Odd almost comical conversation

A woman at work, a secretary in her fifties whom I’m friendly with, came into my office today to ask about something trivial, and mentioned that today was the anniversary of her father’d death, and how she prays to God for his soul on such days. then: “I never asked you, Dr. X, do you believe in God?”

“Uh, no, Carol, I don’t.”

“What DO you believe in then?”

“That’s a pretty tough question.”

“Well, I always wanted to know to know. What do folks that don’t beleve in God believe IN?”

“Well, in a word, I believe in science.”

“Science?” She looked at me like I had said, "Pick-up-Sticks"or “Eggplant.” “Science? How’s science going to make the first man and woman? Someone had to.”

The long and short of it was that I tried explaining evolution to her (this is a college graduate, mind you) and she thought I was joking. Basically, “Oh, Dr. X, I know you’re pulling my leg now. Two monkeys going to give birth to a human? No, I guess I don’t care how many generations of monkeys you talking about, there ain’t none of them going’s to give birth to a person. Not ever. That just silly.”

And I tried to explain that I wasn’t joking, but I had a smile on my face because I just couldn’t believe I was having this conversation, which I had with her for about fifteen minutes, at the end of which she left office muttering, good-naturedly, “That Dr. X, can’t get him to stop playing around.”

The joke here is that she’s a college graduate, right? Gaah.

You’re a doctor?

This shit just floors me. I went to Catholic school for 12 years and was taught evolution - God had a hand in it, but evolution is the answer that makes sense and I have to give my schools credit for that. Also- good sex education of all things. It still drops my jaw when I hear people who were never taught that shit in school. I may not be Catholic any more, but I have to be thankful that at least I was part of a church that embraces science even though it still ignores many other things.

A doctor of being silly!

I believe in evolution, believe being the correct word. I couldn’t explain speciation in mammals without hand-waving. It doesn’t really make much sense to me at all. I can totally understand why people who weren’t brought up with it find it hard to accept.

Nah. I’m a professor. But some of the staff, like this woman, call me “Doctor” anyway.

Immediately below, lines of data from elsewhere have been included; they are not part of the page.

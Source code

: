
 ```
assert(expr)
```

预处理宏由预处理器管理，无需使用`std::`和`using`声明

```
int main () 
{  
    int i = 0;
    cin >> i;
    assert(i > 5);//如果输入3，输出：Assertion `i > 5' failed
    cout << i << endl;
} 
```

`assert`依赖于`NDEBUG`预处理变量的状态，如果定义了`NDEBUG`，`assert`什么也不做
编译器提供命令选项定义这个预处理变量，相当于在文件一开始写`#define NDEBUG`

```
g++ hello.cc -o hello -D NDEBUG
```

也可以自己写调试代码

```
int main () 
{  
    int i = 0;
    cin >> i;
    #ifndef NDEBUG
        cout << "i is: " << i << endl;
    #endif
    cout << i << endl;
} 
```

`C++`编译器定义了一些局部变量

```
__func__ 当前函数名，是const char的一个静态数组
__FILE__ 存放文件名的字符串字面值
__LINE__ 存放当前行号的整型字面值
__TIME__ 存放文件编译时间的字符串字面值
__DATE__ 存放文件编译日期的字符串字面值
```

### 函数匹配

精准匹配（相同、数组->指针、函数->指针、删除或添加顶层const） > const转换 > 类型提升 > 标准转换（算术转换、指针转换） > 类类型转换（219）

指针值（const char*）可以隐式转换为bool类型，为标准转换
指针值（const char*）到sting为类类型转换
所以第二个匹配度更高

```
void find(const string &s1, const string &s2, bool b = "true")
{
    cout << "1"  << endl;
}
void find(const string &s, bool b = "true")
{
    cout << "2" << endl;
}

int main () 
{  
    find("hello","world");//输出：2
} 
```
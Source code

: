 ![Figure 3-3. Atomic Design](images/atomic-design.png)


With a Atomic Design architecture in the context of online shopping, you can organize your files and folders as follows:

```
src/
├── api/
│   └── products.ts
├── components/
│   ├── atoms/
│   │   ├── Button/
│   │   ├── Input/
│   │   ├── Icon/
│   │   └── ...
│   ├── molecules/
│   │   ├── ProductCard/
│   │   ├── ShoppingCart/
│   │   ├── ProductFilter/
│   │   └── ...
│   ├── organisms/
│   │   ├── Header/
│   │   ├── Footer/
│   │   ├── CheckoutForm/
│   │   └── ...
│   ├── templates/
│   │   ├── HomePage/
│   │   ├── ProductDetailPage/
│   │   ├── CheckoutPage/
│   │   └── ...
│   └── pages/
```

And yet they find it easier to accept that some magical skybeing magically brought it all into existence, and if we don’t do as the 2,000-year-old book says we’ll all spend eternity on the fiery naughty step?

Frankly, evolution seems a pretty small reach in comparison, but maybe that’s just me!

I work with a science teacher who, it turns out, is a young earth creationist. I found this out when he wrote a letter to the paper dismissing the idea of global warming.

:eek: How is this possible? It’s like hiring someone as an English teacher who has refused to ever learn how to read.

Oh I had an elementary school teacher (who obviously taught all subjects including science) who not only believed and taught a young Earth in public school, but also just flat out refused to admit that the continents were even moving. He believed the Earth was static, and taught us this in school.

Yesterday I rode up a chairlift with some numbnut who was chattering on the ear-phone thing (don’t get me started on THAT!). Anyway, its about a 6 minute ride, and this guy never stopped talking from the minute we got on till we got off. I really wondered who the hell would stand such a one-sided conversation.

But the content…

Seems the poor devil has no trouble blazing through relationships and breaking up with women, unless they are “cryers”. :rolleyes: It seems our hero just can’t muster up the courage to walk out on a dame with the waterworks turned on.

One remembered quote: “We’ve got just uinder 2 years now, but I shoulda been out of there a year and a half ago!”

A fucking snowboarder too. :rolleyes:

I had an Embryology T.A. in college who didn’t believe in evolution. She had been raised Seventh Day Adventist. Ontogeny recapitulates phylogeny? Nonsense!

Wow.

A friend of mine who was raised strict Dutch Reform studied biology in university. Her family wanted her to stick to plant science but she switched to animal science. Away from home the first time she basically went through a crisis of faith before discarding all theology after studying embryology. She’d had a vauge idea of course from High school biology, but IIRC it was embryology that turned her atheist.

Erm…“ontogeny recapitulates phylogeny” pretty much is nonsense.

“Haha, Carol! I’m just pulling your leg. What I really believe is that an invisible sky faerie made us out of mud.”

But wouldn’t it be cool if they really called you, “Doctor X?”

As cool as “Professor X”?

He didn’t go through four years of alphabet medical shool to be called mister.